Miro las chanclas y los bermudas trepada al taburete de una terraza de Cañadío, miro mi reloj y mi primer gintonic, ya mediado, cuando suena el móvil.
— Lo siento, preciosa, me retraso una horita.
— Ya llevas media.
— Luego te cuento.
Y luego, mi amiga Carmen me cuenta, casi dos horas después, de esa chica, que ha aparecido en Caballerizas hace ya una semana, no, no ha saltado a la prensa casi milagrosamente, pero es un asunto complicado. Estrangulada con el cordón de una bolsa playera. Sin papeles encima, sin bolso ni móvil, casi sin ropa, nadie ha visto nada y nadie la reclama.
— En la Universidad, me dice un poco espantada. Pinta de estudiante, normalita, pelo castaño, ni alta ni baja, ni gorda ni flaca, como 19 o 20 años. 21, como mucho.
— Una cría.
— Sí, asesinada.
Compartimos una fugazetta en La Tasca, una pizzería nueva de la calle Peña Herbosa, que nos pone un chaval, rosarino como Messi, y con esa historia encima casi no puedo ni pensar en cómo cambia mi ciudad, cómo se desplazan los sitios de moda, cómo ahora se añade Puerto Chico, y muy especialmente esta calle, a una vida de todas horas, también de noche, cuando antes era apenas unas tasquitas para el aperitivo de mediodía…. si había panza de burro.
— Hoy hemos estado valorando la actuación de la unidad –me dice Carmen- y ahí es donde intervengo yo.
— Yo que creía que tú investigabas de verdad…
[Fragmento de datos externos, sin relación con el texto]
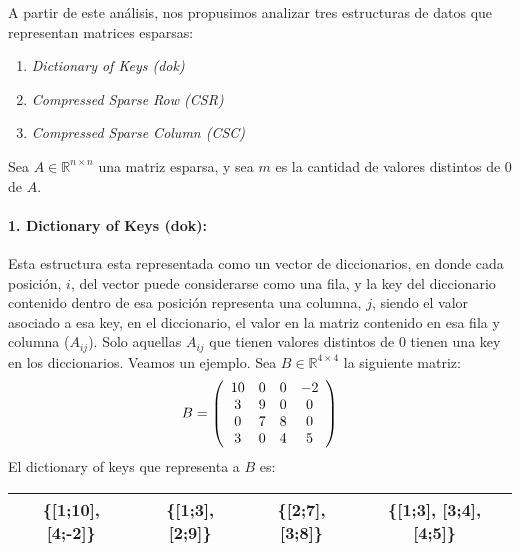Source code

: A partir de este análisis, nos propusimos analizar tres estructuras de datos que representan matrices esparsas:
\begin{enumerate}
  \item \textit{Dictionary of Keys (dok)}
  \item \textit{Compressed Sparse Row (CSR)}
  \item \textit{Compressed Sparse Column (CSC)}
\end{enumerate}

Sea $A \in \mathbb{R}^{n \times n}$ una matriz esparsa, y sea $m$ es la cantidad de valores distintos de 0 de $A$.
\paragraph{1. Dictionary of Keys (dok):}
Esta estructura esta representada como un vector de diccionarios, en donde cada posición, $i$, del vector puede considerarse como una fila, y la key del diccionario contenido dentro de esa posición representa una columna, $j$, siendo el valor asociado a esa key, en el diccionario, el valor en la matriz contenido en esa fila y columna ($A_{ij}$). Solo aquellas $A_{ij}$ que tienen valores distintos de 0 tienen una key en los diccionarios.
\newline
\newline
Veamos un ejemplo. Sea $B \in \mathbb{R}^{4 \times 4}$ la siguiente matriz:
\[
  B = \left(\begin{array}{*5{c}}
    10 & 0 & 0 & -2\\
    3  & 9 & 0 & 0 \\
    0  & 7 & 8 & 0 \\
    3  & 0 & 4 & 5
  \end{array}\right)
\]
El dictionary of keys que representa a $B$ es:

\begin{table}[H]
	\centering
	\begin{tabular}{|c|c|c|c|}
		\hline
        \{[1;10], [4;-2]\} & \{[1;3], [2;9]\} & \{[2;7], [3;8]\} & \{[1;3], [3;4], [4;5]\} \\
        \hline
	\end{tabular}
\end{table}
— Bueno, a veces –dice, seguro, para no desilusionarme.
— Yo tampoco hago periodismo del verdadero, hija. Casi nunca.
Para mí, el verdadero es el de guerra, pero también el que cuenta lo que no quieren que se cuente. Y de primera mano. Vamos, el mítico. El que pasa lo mínimo por los gabinetes de prensa.
El caso es que ella tampoco puede olvidar su caso, y, pese a su prudencia, que yo respeto, muestra una confianza que casi me ahorraría con una de mi profesión, por poco “verdadera” que sea. Porque esto tiene pinta de ser una buena historia. Y mira: por una buena historia….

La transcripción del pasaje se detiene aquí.